The CIB: What Happened, What's on the Table

Apr 18, 2009 09:52

This will be a Multi-Part Discussion on The Bailout Before Indianapolis

Alas! Poor Mayor Ballard, I knew thee well! T’were ever there to be an albatross for your administration, it will forever be known as the Capital Improvement Board (now forever shortened to CIB). Perhaps it first started with the appointment of Robert Grand to lead, creating a short murmuring of his law firms engagement to lobby for Simon Properties and involvement with the Pacers. That quieted down soon enough (except for maybe a few bloggers with some sort of personal axe to grind, and they know who they are), until the announcement that the CIB was running into a massive deficit and something needed to be done. That - is where everything hit the fan.

To recap it all, basically it boils down to this: Lucas Oil Stadium costs way more to run then originally planned. And let me, as a point of personal privilege, say that the mess the CIB is in was not created by it’s current leadership. It started way back in 2002 when the Colts started to quietly threaten they could leave, a few years before their negotiation with the City was due. Remember, the business of the Colt’s franchise is to make money - not to entertain you or me. Jim Irsay played this beautifully, letting murmurs swirl, and Fmr. Mayor Bart Peterson folded and voila! Guess who got a new stadium and a sweet heart deal? I mean honestly, for a team that uses the Stadium only a fraction on the time (no, seriously they get it for game days and maybe a handful of other times) the CIB pays the Colts 1.5 mill a year for “game day expenses”, 3.5 mill from other events at the stadium, and oh yeah they get parking revenue for home games.

Currently, LOS “take home pay” is going to be 7.7mil and they’re going to be running 20mil in the red. But that’s only half the story, let’s look at those wonderful Pacers. Apparently, and yes this is new to me, the Pacers has been consistently loosing money. Now, that’s traced back to the Simon Family who also got a sweet heart deal. Pacers are loosing about 30mil a year, and the early “lease” (or contract or whatever the heck they call it) calls for them to pony up 15mil a year to help with the Fieldhouse.

Now, the issue in front of the State Legislature, but not in front of the people, is what to do? Do we pony up the penny more per drink? An increase in hotel tax? Dipping into other funds? Or let them flail? Really, it comes down to one issue: do we bail them out or not?

The plan now in front of the legislature, I believe, calls for:
1)Raising the alcohol tax (though, this is in and out of different plans)
2)Increasing the hotel tax (yes, highest in the nation, but it will STILL cost less to rent a room here then in Chicago)
3)Increase in Car rental tax (this has a sunset clause, which it will be removed when not needed)
4)Increase in ticket tax
5)Massive cuts in the CIB Operational Budget (they've cut operational budgets and funding to cultural/arts programs all ready)
6) The teams to kick in more (though, strangely no team has came forward to discuss this issue)
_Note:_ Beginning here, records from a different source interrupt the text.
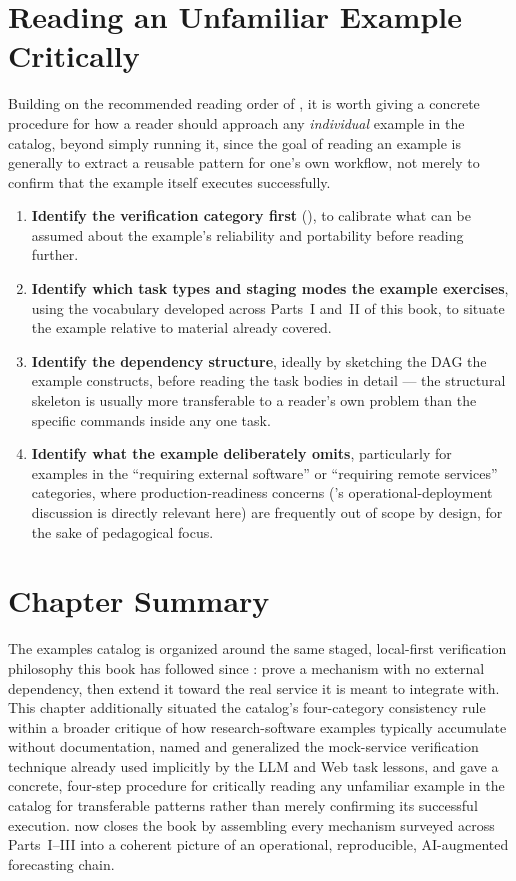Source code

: \section{Reading an Unfamiliar Example Critically}

Building on the recommended reading order of , it
is worth giving a concrete procedure for how a reader should approach any
\emph{individual} example in the catalog, beyond simply running it, since
the goal of reading an example is generally to extract a reusable pattern
for one's own workflow, not merely to confirm that the example itself
executes successfully.

\begin{enumerate}[leftmargin=1.8em]
  \item \textbf{Identify the verification category first}
    (), to calibrate what can be assumed about
    the example's reliability and portability before reading further.
  \item \textbf{Identify which task types and staging modes the example
    exercises}, using the vocabulary developed across Parts~I and~II of
    this book, to situate the example relative to material already covered.
  \item \textbf{Identify the dependency structure}, ideally by sketching the
    DAG the example constructs, before reading the task bodies in detail
    --- the structural skeleton is usually more transferable to a reader's
    own problem than the specific commands inside any one task.
  \item \textbf{Identify what the example deliberately omits}, particularly
    for examples in the ``requiring external software'' or ``requiring
    remote services'' categories, where production-readiness concerns
    ('s operational-deployment discussion is directly
    relevant here) are frequently out of scope by design, for the sake of
    pedagogical focus.
\end{enumerate}

\section{Chapter Summary}

The examples catalog is organized around the same staged, local-first
verification philosophy this book has followed since :
prove a mechanism with no external dependency, then extend it toward the
real service it is meant to integrate with. This chapter additionally
situated the catalog's four-category consistency rule within a broader
critique of how research-software examples typically accumulate without
documentation, named and generalized the mock-service verification
technique already used implicitly by the LLM and Web task lessons, and gave
a concrete, four-step procedure for critically reading any unfamiliar
example in the catalog for transferable patterns rather than merely
confirming its successful execution.  now closes the
book by assembling every mechanism surveyed across Parts~I--III into a
coherent picture of an operational, reproducible, AI-augmented
forecasting chain.

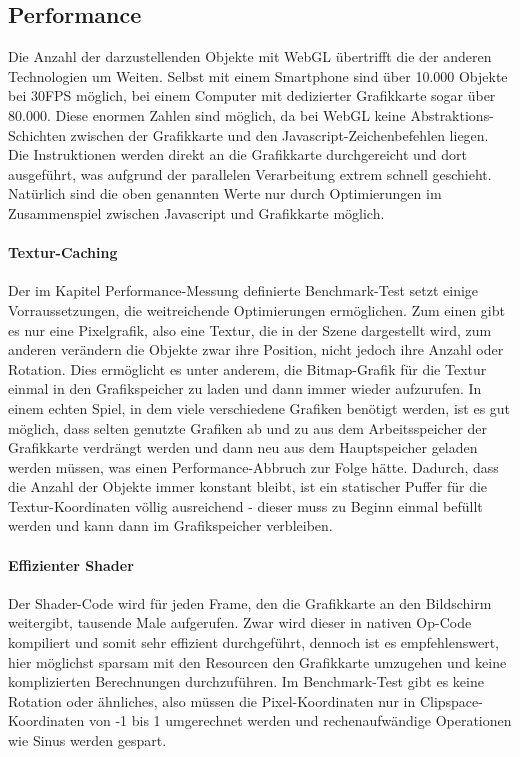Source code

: \documentclass[a4paper, 12pt]{article}
\begin{document}
\subsection{Performance}
Die Anzahl der darzustellenden Objekte mit WebGL übertrifft die der anderen Technologien um Weiten. Selbst mit einem Smartphone sind über 10.000 Objekte bei 30FPS möglich, bei einem Computer mit dedizierter Grafikkarte sogar über 80.000. Diese enormen Zahlen sind möglich, da bei WebGL keine Abstraktions-Schichten zwischen der Grafikkarte und den Javascript-Zeichenbefehlen liegen. Die Instruktionen werden direkt an die Grafikkarte durchgereicht und dort ausgeführt, was aufgrund der parallelen Verarbeitung extrem schnell geschieht. Natürlich sind die oben genannten Werte nur durch Optimierungen im Zusammenspiel zwischen Javascript und Grafikkarte möglich.
\paragraph{Textur-Caching} Der im Kapitel Performance-Messung definierte Benchmark-Test setzt einige Vorraussetzungen, die weitreichende Optimierungen ermöglichen. Zum einen gibt es nur eine Pixelgrafik, also eine Textur, die in der Szene dargestellt wird, zum anderen verändern die Objekte zwar ihre Position, nicht jedoch ihre Anzahl oder Rotation. Dies ermöglicht es unter anderem, die Bitmap-Grafik für die Textur einmal in den Grafikspeicher zu laden und dann immer wieder aufzurufen. In einem echten Spiel, in dem viele verschiedene Grafiken benötigt werden, ist es gut möglich, dass selten genutzte Grafiken ab und zu aus dem Arbeitsspeicher der Grafikkarte verdrängt werden und dann neu aus dem Hauptspeicher geladen werden müssen, was einen Performance-Abbruch zur Folge hätte.
Dadurch, dass die Anzahl der Objekte immer konstant bleibt, ist ein statischer Puffer für die Textur-Koordinaten völlig ausreichend - dieser muss zu Beginn einmal befüllt werden und kann dann im Grafikspeicher verbleiben.
\paragraph{Effizienter Shader} Der Shader-Code wird für jeden Frame, den die Grafikkarte an den Bildschirm weitergibt, tausende Male aufgerufen. Zwar wird dieser in nativen Op-Code kompiliert und somit sehr effizient durchgeführt, dennoch ist es empfehlenswert, hier möglichst sparsam mit den Resourcen den Grafikkarte umzugehen und keine komplizierten Berechnungen durchzuführen. Im Benchmark-Test gibt es keine Rotation oder ähnliches, also müssen die Pixel-Koordinaten nur in Clipspace-Koordinaten von -1 bis 1 umgerechnet werden und rechenaufwändige Operationen wie Sinus werden gespart.
\end{document}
The second issue is to let them go into bankruptcy, and as someone with only personal bankruptcy experience (in that I worked with a Bankruptcy Case Manager in a law firm and filled out all those bankruptcy forms for people). I’m going to try and make this as straightforward as I can, as bankruptcy laws make my eyes cross. It would be a Chapter 11 bankruptcy where things can get reorganized. It would mean all the deals organized for the leases of various stadiums would be rewritten by a court. It could mean we’d loose the Colts/Pacers. Honestly if we loose the Pacers I would not be too torn up about it.

As they sang in the musical Buffy episode “where do we go from here”. There have been protests and public meetings, people have screamed and asked for resignations, but as I took a walk yesterday I found myself staring up at the LOS wondering if we could lose it or if we could lose Conseco Fieldhouse. Then I took a few more steps and found myself staring at Victory Field. The Indianapolis Indians are rockstars in my fiscal list.

They’re a AAA team, not even in the major league! Yet, they’re pulling in a profit and working it. Their deal included holding onto their money and paying for maintenance/operating cost. Hell! They got hit with the ticket increase to help pay for Conseco and LOS. Hats off to that organizational structure.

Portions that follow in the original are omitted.